What is needed:
Please output the entries below without altering a single character.

Extracted material:
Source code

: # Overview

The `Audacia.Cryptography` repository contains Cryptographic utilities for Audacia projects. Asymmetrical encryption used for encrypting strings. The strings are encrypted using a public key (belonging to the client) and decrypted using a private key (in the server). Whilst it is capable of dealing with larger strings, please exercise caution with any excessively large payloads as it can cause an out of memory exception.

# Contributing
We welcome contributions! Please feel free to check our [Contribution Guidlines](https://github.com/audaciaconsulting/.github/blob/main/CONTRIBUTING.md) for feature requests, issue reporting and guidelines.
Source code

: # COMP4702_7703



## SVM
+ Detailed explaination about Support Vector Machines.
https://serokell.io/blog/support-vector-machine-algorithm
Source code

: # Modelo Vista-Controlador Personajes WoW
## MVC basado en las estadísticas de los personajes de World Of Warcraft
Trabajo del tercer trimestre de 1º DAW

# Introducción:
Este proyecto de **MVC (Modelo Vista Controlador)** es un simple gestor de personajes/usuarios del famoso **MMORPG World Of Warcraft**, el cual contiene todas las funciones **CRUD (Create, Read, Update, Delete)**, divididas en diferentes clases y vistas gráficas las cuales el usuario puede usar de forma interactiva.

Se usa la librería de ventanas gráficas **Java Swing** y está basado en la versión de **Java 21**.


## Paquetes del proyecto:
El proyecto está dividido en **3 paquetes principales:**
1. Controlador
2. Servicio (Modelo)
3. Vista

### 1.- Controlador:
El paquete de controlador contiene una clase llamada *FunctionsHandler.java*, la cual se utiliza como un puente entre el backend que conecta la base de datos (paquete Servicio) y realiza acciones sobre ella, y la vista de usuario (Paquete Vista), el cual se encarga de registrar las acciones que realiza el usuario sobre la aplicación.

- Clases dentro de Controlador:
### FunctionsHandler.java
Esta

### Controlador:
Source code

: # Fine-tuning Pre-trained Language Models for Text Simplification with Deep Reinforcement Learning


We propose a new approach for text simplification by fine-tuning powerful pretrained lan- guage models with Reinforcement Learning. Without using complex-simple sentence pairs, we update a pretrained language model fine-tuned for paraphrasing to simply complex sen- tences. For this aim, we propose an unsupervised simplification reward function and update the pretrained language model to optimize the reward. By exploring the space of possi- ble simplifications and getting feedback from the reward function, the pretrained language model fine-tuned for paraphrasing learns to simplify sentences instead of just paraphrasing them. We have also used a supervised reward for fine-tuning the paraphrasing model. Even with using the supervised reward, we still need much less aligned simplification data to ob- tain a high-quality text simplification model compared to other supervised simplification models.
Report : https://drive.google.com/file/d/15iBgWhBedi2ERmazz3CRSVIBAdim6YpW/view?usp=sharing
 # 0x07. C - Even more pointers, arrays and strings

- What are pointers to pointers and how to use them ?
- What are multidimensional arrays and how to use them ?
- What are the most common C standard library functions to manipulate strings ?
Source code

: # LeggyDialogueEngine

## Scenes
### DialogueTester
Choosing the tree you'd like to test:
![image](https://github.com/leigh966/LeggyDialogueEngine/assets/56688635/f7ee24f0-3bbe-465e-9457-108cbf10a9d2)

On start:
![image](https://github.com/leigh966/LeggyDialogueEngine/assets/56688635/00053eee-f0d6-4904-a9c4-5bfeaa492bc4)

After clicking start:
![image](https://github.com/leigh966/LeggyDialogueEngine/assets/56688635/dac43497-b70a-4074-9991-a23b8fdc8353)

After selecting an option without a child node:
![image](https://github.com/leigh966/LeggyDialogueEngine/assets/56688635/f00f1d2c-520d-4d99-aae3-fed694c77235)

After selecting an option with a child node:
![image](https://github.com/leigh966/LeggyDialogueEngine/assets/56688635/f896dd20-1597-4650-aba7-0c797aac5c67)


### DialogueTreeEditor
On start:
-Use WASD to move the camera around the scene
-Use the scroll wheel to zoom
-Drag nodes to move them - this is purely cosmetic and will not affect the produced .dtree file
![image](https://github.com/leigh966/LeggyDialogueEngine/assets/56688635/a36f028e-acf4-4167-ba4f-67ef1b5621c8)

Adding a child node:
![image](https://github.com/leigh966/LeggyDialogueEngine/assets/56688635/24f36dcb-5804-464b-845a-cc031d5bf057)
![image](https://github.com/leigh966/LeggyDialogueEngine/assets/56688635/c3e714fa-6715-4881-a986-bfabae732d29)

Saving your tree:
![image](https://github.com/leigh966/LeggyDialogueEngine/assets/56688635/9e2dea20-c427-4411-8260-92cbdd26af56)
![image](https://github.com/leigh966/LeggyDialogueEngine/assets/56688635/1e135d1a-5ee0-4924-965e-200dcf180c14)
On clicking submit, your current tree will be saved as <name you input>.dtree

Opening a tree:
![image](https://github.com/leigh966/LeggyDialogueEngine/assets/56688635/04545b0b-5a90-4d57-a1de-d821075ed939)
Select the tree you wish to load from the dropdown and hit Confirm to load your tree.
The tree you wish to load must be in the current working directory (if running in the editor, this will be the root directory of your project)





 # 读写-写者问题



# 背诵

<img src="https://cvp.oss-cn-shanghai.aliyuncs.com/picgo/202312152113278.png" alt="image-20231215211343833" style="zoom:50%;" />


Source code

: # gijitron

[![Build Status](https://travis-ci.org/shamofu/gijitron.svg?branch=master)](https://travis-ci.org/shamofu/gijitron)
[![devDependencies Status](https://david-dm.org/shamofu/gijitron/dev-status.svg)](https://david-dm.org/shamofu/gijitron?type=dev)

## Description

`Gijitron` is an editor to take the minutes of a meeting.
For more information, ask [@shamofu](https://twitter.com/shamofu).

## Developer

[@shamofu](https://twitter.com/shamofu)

Result of the task:
Source code

: # Overview

The `Audacia.Cryptography` repository contains Cryptographic utilities for Audacia projects. Asymmetrical encryption used for encrypting strings. The strings are encrypted using a public key (belonging to the client) and decrypted using a private key (in the server). Whilst it is capable of dealing with larger strings, please exercise caution with any excessively large payloads as it can cause an out of memory exception.

# Contributing
We welcome contributions! Please feel free to check our [Contribution Guidlines](https://github.com/audaciaconsulting/.github/blob/main/CONTRIBUTING.md) for feature requests, issue reporting and guidelines.
Source code

: # COMP4702_7703



## SVM
+ Detailed explaination about Support Vector Machines.
https://serokell.io/blog/support-vector-machine-algorithm
Source code

: # Modelo Vista-Controlador Personajes WoW
## MVC basado en las estadísticas de los personajes de World Of Warcraft
Trabajo del tercer trimestre de 1º DAW

# Introducción:
Este proyecto de **MVC (Modelo Vista Controlador)** es un simple gestor de personajes/usuarios del famoso **MMORPG World Of Warcraft**, el cual contiene todas las funciones **CRUD (Create, Read, Update, Delete)**, divididas en diferentes clases y vistas gráficas las cuales el usuario puede usar de forma interactiva.

Se usa la librería de ventanas gráficas **Java Swing** y está basado en la versión de **Java 21**.


## Paquetes del proyecto:
El proyecto está dividido en **3 paquetes principales:**
1. Controlador
2. Servicio (Modelo)
3. Vista

### 1.- Controlador:
El paquete de controlador contiene una clase llamada *FunctionsHandler.java*, la cual se utiliza como un puente entre el backend que conecta la base de datos (paquete Servicio) y realiza acciones sobre ella, y la vista de usuario (Paquete Vista), el cual se encarga de registrar las acciones que realiza el usuario sobre la aplicación.

- Clases dentro de Controlador:
### FunctionsHandler.java
Esta

### Controlador:
Source code

: # Fine-tuning Pre-trained Language Models for Text Simplification with Deep Reinforcement Learning


We propose a new approach for text simplification by fine-tuning powerful pretrained lan- guage models with Reinforcement Learning. Without using complex-simple sentence pairs, we update a pretrained language model fine-tuned for paraphrasing to simply complex sen- tences. For this aim, we propose an unsupervised simplification reward function and update the pretrained language model to optimize the reward. By exploring the space of possi- ble simplifications and getting feedback from the reward function, the pretrained language model fine-tuned for paraphrasing learns to simplify sentences instead of just paraphrasing them. We have also used a supervised reward for fine-tuning the paraphrasing model. Even with using the supervised reward, we still need much less aligned simplification data to ob- tain a high-quality text simplification model compared to other supervised simplification models.
Report : https://drive.google.com/file/d/15iBgWhBedi2ERmazz3CRSVIBAdim6YpW/view?usp=sharing
 # 0x07. C - Even more pointers, arrays and strings

- What are pointers to pointers and how to use them ?
- What are multidimensional arrays and how to use them ?
- What are the most common C standard library functions to manipulate strings ?
Source code

: # LeggyDialogueEngine

## Scenes
### DialogueTester
Choosing the tree you'd like to test:
![image](https://github.com/leigh966/LeggyDialogueEngine/assets/56688635/f7ee24f0-3bbe-465e-9457-108cbf10a9d2)

On start:
![image](https://github.com/leigh966/LeggyDialogueEngine/assets/56688635/00053eee-f0d6-4904-a9c4-5bfeaa492bc4)

After clicking start:
![image](https://github.com/leigh966/LeggyDialogueEngine/assets/56688635/dac43497-b70a-4074-9991-a23b8fdc8353)

After selecting an option without a child node:
![image](https://github.com/leigh966/LeggyDialogueEngine/assets/56688635/f00f1d2c-520d-4d99-aae3-fed694c77235)

After selecting an option with a child node:
![image](https://github.com/leigh966/LeggyDialogueEngine/assets/56688635/f896dd20-1597-4650-aba7-0c797aac5c67)


### DialogueTreeEditor
On start:
-Use WASD to move the camera around the scene
-Use the scroll wheel to zoom
-Drag nodes to move them - this is purely cosmetic and will not affect the produced .dtree file
![image](https://github.com/leigh966/LeggyDialogueEngine/assets/56688635/a36f028e-acf4-4167-ba4f-67ef1b5621c8)

Adding a child node:
![image](https://github.com/leigh966/LeggyDialogueEngine/assets/56688635/24f36dcb-5804-464b-845a-cc031d5bf057)
![image](https://github.com/leigh966/LeggyDialogueEngine/assets/56688635/c3e714fa-6715-4881-a986-bfabae732d29)

Saving your tree:
![image](https://github.com/leigh966/LeggyDialogueEngine/assets/56688635/9e2dea20-c427-4411-8260-92cbdd26af56)
![image](https://github.com/leigh966/LeggyDialogueEngine/assets/56688635/1e135d1a-5ee0-4924-965e-200dcf180c14)
On clicking submit, your current tree will be saved as <name you input>.dtree

Opening a tree:
![image](https://github.com/leigh966/LeggyDialogueEngine/assets/56688635/04545b0b-5a90-4d57-a1de-d821075ed939)
Select the tree you wish to load from the dropdown and hit Confirm to load your tree.
The tree you wish to load must be in the current working directory (if running in the editor, this will be the root directory of your project)





 # 读写-写者问题



# 背诵

<img src="https://cvp.oss-cn-shanghai.aliyuncs.com/picgo/202312152113278.png" alt="image-20231215211343833" style="zoom:50%;" />


Source code

: # gijitron

[![Build Status](https://travis-ci.org/shamofu/gijitron.svg?branch=master)](https://travis-ci.org/shamofu/gijitron)
[![devDependencies Status](https://david-dm.org/shamofu/gijitron/dev-status.svg)](https://david-dm.org/shamofu/gijitron?type=dev)

## Description

`Gijitron` is an editor to take the minutes of a meeting.
For more information, ask [@shamofu](https://twitter.com/shamofu).

## Developer

[@shamofu](https://twitter.com/shamofu)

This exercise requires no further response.